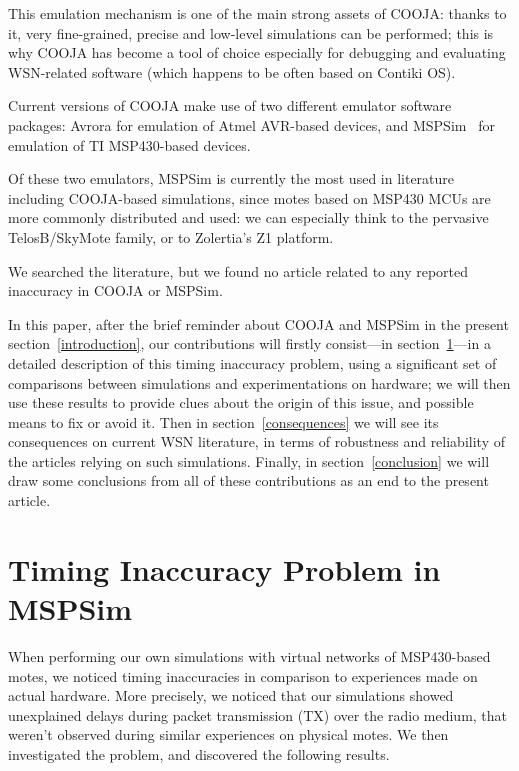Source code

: \documentclass[10pt]{ewsn-proc}
\begin{document}
This emulation mechanism is one of the main strong assets of COOJA:
thanks to it, very fine-grained, precise and low-level simulations
can be performed; this is why COOJA has become a tool of choice especially
for debugging and evaluating WSN-related software (which happens to be
often based on Contiki OS).

Current versions of COOJA make use of two different emulator software
packages: Avrora for emulation of Atmel AVR-based devices, and
MSPSim~\cite{MSPSim} for emulation of TI MSP430-based devices.

Of these two emulators, MSPSim is currently the most used in literature
including COOJA-based simulations, since motes based on MSP430 MCUs are
more commonly distributed and used: we can especially think to the pervasive
TelosB/SkyMote family, or to Zolertia's Z1 platform.

We searched the literature, but we found no article related to any reported
inaccuracy in COOJA or MSPSim.

In this paper, after the brief reminder about COOJA and MSPSim in the
present section~\ref{introduction}, our contributions will firstly
consist---in section~\ref{results}---in a detailed description of this
timing inaccuracy problem, using a significant set of comparisons between
simulations and experimentations on hardware; we will then use these results
to provide clues about the origin of this issue, and possible means to fix
or avoid it.
Then in section~\ref{consequences} we will see its consequences on current
WSN literature, in terms of robustness and reliability of the articles
relying on such simulations. Finally, in section~\ref{conclusion}
we will draw some conclusions from all of these contributions as an end
to the present article.



\section{Timing Inaccuracy Problem in MSPSim}
\label{results}

When performing our own simulations with virtual networks of MSP430-based
motes, we noticed timing inaccuracies in comparison to experiences made
on actual hardware. More precisely, we noticed that our simulations showed
unexplained delays during packet transmission (TX) over the radio medium,
that weren't observed during similar experiences on physical motes.
We then investigated the problem, and discovered the following results.
\end{document}
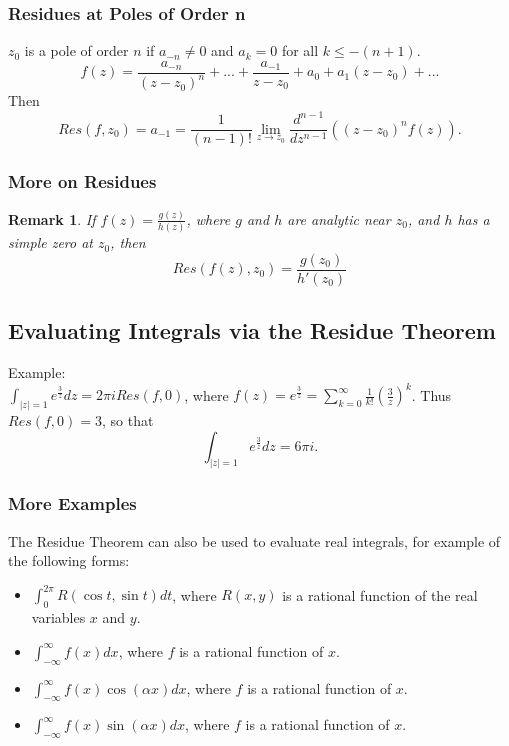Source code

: \documentclass{article}
\newtheorem*{remark}{Remark}
\begin{document}
\subsubsection{Residues at Poles of Order n}
$z_0$ is a pole of order $n$ if $a_{-n} \neq 0$ and $a_k = 0$ for all $k \leq -(n+1)$.
\begin{equation*}
f(z) = \frac{a_{-n}}{(z-z_0)^n} + ... + \frac{a_{-1}}{z-z_0} + a_0 + a_1(z-z_0) + ...
\end{equation*}
Then
\begin{equation*}
Res(f,z_0) = a_{-1} = \frac{1}{(n-1)!} \lim_{z \to z_0} \frac{d^{n-1}}{dz^{n-1}}((z-z_0)^nf(z)).
\end{equation*}

\subsubsection{More on Residues}
\begin{remark}
If $f(z) = \frac{g(z)}{h(z)}$, where $g$ and $h$ are analytic near $z_0$, and $h$ has a simple zero at $z_0$, then
\begin{equation*}
Res(f(z),z_0) = \frac{g(z_0)}{h'(z_0)}
\end{equation*}
\end{remark}

\subsection{Evaluating Integrals via the Residue Theorem}
Example: \\
$\int_{\left|z\right| = 1} e^{\frac{3}{z}}dz = 2\pi i Res(f,0)$, where $f(z) = e^{\frac{3}{z}} = \sum_{k=0}^{\infty} \frac{1}{k!}(\frac{3}{z})^k$. Thus $Res(f,0) = 3$, so that
\begin{equation*}
\int_{\left|z\right| = 1} e^{\frac{3}{z}}dz = 6\pi i.
\end{equation*}

\subsubsection{More Examples}
The Residue Theorem can also be used to evaluate real integrals, for example of the following forms:
\begin{itemize}
\item $\int_0^{2\pi} R(\cos t, \sin t) dt$, where $R(x,y)$ is a rational function of the real variables $x$ and $y$.
\item $\int_{-\infty}^{\infty}f(x)dx$, where $f$ is a rational function of $x$.
\item $\int_{-\infty}^{\infty}f(x)\cos (\alpha x)dx$, where $f$ is a rational function of $x$.
\item $\int_{-\infty}^{\infty}f(x)\sin (\alpha x)dx$, where $f$ is a rational function of $x$.
\end{itemize}
\end{document}
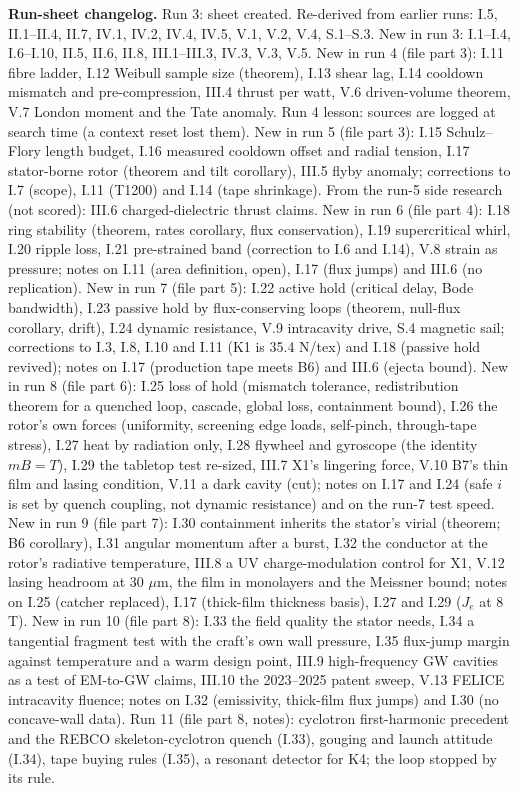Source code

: \noindent\textbf{Run-sheet changelog.} Run 3: sheet created. Re-derived from earlier runs: I.5, II.1--II.4, II.7, IV.1, IV.2, IV.4, IV.5, V.1, V.2,
V.4, S.1--S.3. New in run 3: I.1--I.4, I.6--I.10, II.5, II.6, II.8, III.1--III.3, IV.3, V.3, V.5. New in run 4 (file part 3): I.11
fibre ladder, I.12 Weibull sample size (theorem), I.13 shear lag, I.14 cooldown mismatch and pre-compression, III.4 thrust per watt, V.6
driven-volume theorem, V.7 London moment and the Tate anomaly. Run 4 lesson: sources are logged at search time (a context reset lost them).
New in run 5 (file part 3): I.15 Schulz--Flory length budget, I.16 measured cooldown offset and radial tension, I.17 stator-borne rotor
(theorem and tilt corollary), III.5 flyby anomaly; corrections to I.7 (scope), I.11 (T1200) and I.14 (tape shrinkage). From the run-5 side
research (not scored): III.6 charged-dielectric thrust claims. New in run 6 (file part 4): I.18 ring stability (theorem, rates corollary,
flux conservation), I.19 supercritical whirl, I.20 ripple loss, I.21 pre-strained band (correction to I.6 and I.14), V.8 strain as pressure;
notes on I.11 (area definition, open), I.17 (flux jumps) and III.6 (no replication). New in run 7 (file part 5): I.22 active hold (critical
delay, Bode bandwidth), I.23 passive hold by flux-conserving loops (theorem, null-flux corollary, drift), I.24 dynamic resistance, V.9
intracavity drive, S.4 magnetic sail; corrections to I.3, I.8, I.10 and I.11 (K1 is 35.4 N/tex) and I.18 (passive hold revived); notes on I.17 (production tape
meets B6) and III.6 (ejecta bound). New in run 8 (file part 6): I.25 loss of hold (mismatch tolerance, redistribution theorem for a quenched loop, cascade, global loss, containment bound), I.26 the rotor's own forces (uniformity, screening edge loads, self-pinch, through-tape stress), I.27 heat by radiation only, I.28 flywheel and gyroscope (the identity $mB=T$), I.29 the tabletop test re-sized, III.7 X1's lingering force, V.10 B7's thin film and lasing condition, V.11 a dark cavity (cut); notes on I.17 and I.24 (safe $i$ is set by quench coupling, not dynamic resistance) and on the run-7 test speed. New in run 9 (file part 7): I.30 containment inherits the stator's virial (theorem; B6 corollary), I.31 angular momentum after a burst, I.32 the conductor at the rotor's radiative temperature, III.8 a UV charge-modulation control for X1, V.12 lasing headroom at 30 $\mu$m, the film in monolayers and the Meissner bound; notes on I.25 (catcher replaced), I.17 (thick-film thickness basis), I.27 and I.29 ($J_e$ at 8 T). New in run 10 (file part 8): I.33 the field quality the stator needs, I.34 a tangential fragment test with the craft's own wall pressure, I.35 flux-jump margin against temperature and a warm design point, III.9 high-frequency GW cavities as a test of EM-to-GW claims, III.10 the 2023--2025 patent sweep, V.13 FELICE intracavity fluence; notes on I.32 (emissivity, thick-film flux jumps) and I.30 (no concave-wall data). Run 11 (file part 8, notes): cyclotron first-harmonic precedent and the REBCO skeleton-cyclotron quench (I.33), gouging and launch attitude (I.34), tape buying rules (I.35), a resonant detector for K4; the loop stopped by its rule.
::::::::
(WHAT YOU ARE ASKED TO DO) The expected answer is each line of the records above that includes the string "devices".

(WRITTEN RESPONSE)
packages: Avrora for emulation of Atmel AVR-based devices, and
MSPSim~\cite{MSPSim} for emulation of TI MSP430-based devices.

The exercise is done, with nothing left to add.